● WORK REQUEST
Find every line below that contains the word "YOUR" and copy it out.

● THE DATA
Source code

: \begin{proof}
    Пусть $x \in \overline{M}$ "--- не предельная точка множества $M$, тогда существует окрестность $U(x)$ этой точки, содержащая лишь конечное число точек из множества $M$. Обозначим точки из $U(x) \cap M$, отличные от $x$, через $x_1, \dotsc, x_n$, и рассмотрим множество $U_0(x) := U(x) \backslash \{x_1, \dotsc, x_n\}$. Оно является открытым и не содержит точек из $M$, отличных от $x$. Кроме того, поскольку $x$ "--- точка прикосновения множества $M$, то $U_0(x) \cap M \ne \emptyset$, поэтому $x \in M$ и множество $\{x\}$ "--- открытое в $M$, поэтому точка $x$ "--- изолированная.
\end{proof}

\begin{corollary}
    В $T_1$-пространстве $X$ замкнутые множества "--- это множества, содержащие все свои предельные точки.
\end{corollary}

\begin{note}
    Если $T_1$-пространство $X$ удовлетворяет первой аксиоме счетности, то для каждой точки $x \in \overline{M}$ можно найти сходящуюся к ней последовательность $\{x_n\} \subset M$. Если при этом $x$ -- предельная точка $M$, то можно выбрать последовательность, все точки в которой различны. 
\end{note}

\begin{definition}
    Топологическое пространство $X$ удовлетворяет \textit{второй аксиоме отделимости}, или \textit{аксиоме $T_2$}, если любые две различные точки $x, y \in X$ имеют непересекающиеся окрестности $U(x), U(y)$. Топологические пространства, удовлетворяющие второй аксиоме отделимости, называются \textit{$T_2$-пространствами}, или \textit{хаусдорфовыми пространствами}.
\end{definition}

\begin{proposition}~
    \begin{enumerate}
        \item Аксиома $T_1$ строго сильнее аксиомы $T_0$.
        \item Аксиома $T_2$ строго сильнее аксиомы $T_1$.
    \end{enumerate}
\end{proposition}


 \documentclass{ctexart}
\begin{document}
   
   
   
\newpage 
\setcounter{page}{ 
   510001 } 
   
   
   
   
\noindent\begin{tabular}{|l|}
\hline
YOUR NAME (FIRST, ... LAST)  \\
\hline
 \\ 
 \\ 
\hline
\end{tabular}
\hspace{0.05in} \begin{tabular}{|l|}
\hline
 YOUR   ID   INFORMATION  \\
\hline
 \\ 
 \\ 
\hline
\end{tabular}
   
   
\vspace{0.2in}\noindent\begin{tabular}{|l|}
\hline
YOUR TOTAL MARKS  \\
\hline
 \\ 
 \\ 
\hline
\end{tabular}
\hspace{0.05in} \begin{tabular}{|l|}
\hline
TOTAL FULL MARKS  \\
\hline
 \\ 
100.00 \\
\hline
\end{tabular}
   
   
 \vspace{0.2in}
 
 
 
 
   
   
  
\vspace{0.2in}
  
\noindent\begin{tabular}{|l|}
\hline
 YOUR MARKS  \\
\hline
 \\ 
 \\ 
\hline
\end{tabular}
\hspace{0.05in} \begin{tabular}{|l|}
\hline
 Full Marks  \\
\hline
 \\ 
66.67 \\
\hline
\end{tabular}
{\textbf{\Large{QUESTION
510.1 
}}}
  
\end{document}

● REPLY
YOUR NAME (FIRST, ... LAST)  \\
 YOUR   ID   INFORMATION  \\
YOUR TOTAL MARKS  \\
 YOUR MARKS  \\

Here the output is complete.